At Easter 1686 Hutchins was made serjeant-at-law by James II, and in May 1689 was chosen king's serjeant to William III, who knighted him the following October. He became Member of Parliament for Barnstaple in the 1690 English general election. In May 1690 he succeeded Sir Anthony Keck as third commissioner of the Great Seal, and acted until the elevation of Sir John Somers as Lord Keeper on 22 March 1693.

Hutchins then resumed practice at the bar, and claimed his right to retain his former position of king's serjeant. The judges decided against him, on the ground that the post was merely an office conferred by the crown; but the king settled the question by reappointing him his serjeant on 6 May.
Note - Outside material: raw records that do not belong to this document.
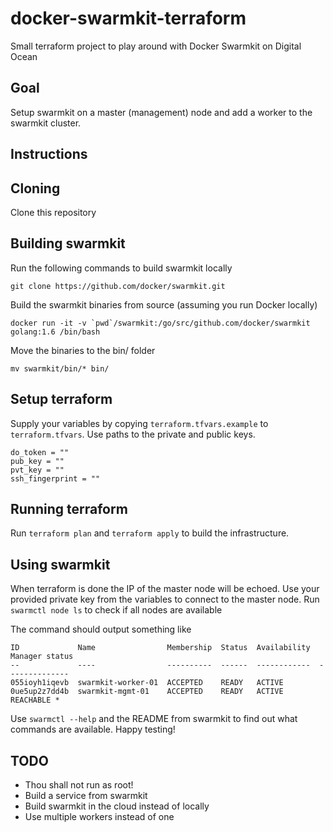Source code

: # docker-swarmkit-terraform

Small terraform project to play around with Docker Swarmkit on Digital Ocean

## Goal
Setup swarmkit on a master (management) node and add a worker to the swarmkit cluster.

## Instructions
##  Cloning

Clone this repository

## Building swarmkit
Run the following commands to build swarmkit locally

```
git clone https://github.com/docker/swarmkit.git
```

Build the swarmkit binaries from source (assuming you run Docker locally)

```
docker run -it -v `pwd`/swarmkit:/go/src/github.com/docker/swarmkit golang:1.6 /bin/bash
```

Move the binaries to the bin/ folder

```
mv swarmkit/bin/* bin/
```

## Setup terraform

Supply your variables by copying `terraform.tfvars.example` to `terraform.tfvars`. Use paths to the private and public keys.
```
do_token = ""
pub_key = ""
pvt_key = ""
ssh_fingerprint = ""
```

## Running terraform
Run `terraform plan` and `terraform apply` to build the infrastructure.

## Using swarmkit

When terraform is done the IP of the master node will be echoed. Use your provided private key from the variables to connect to the master node. Run `swarmctl node ls` to check if all nodes are available

The command should output something like
```
ID             Name                Membership  Status  Availability  Manager status
--             ----                ----------  ------  ------------  --------------
055ioyh1iqevb  swarmkit-worker-01  ACCEPTED    READY   ACTIVE
0ue5up2z7dd4b  swarmkit-mgmt-01    ACCEPTED    READY   ACTIVE        REACHABLE *
```

Use `swarmctl --help` and the README from swarmkit to find out what commands are available. Happy testing!

## TODO

* Thou shall not run as root!
* Build a service from swarmkit
* Build swarmkit in the cloud instead of locally
* Use multiple workers instead of one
He died at his house in Greville Street, Holborn, on 6 July 1705.

==Family==
Hutchins married, first, Mary, daughter of Sir William Leman, 1st Baronet, who died in 1695; they had at least three children. His second wife was Sarah, daughter of Sir William Leman, 2nd Baronet, and so niece to his first wife, whom he married in 1697.

On the marriage in 1697 of his two daughters, Hutchins gave each of them a portion of £20,000. The husband of Anne, the second daughter, was William Peere Williams. The younger daughter, Mary, married Richard Minshall.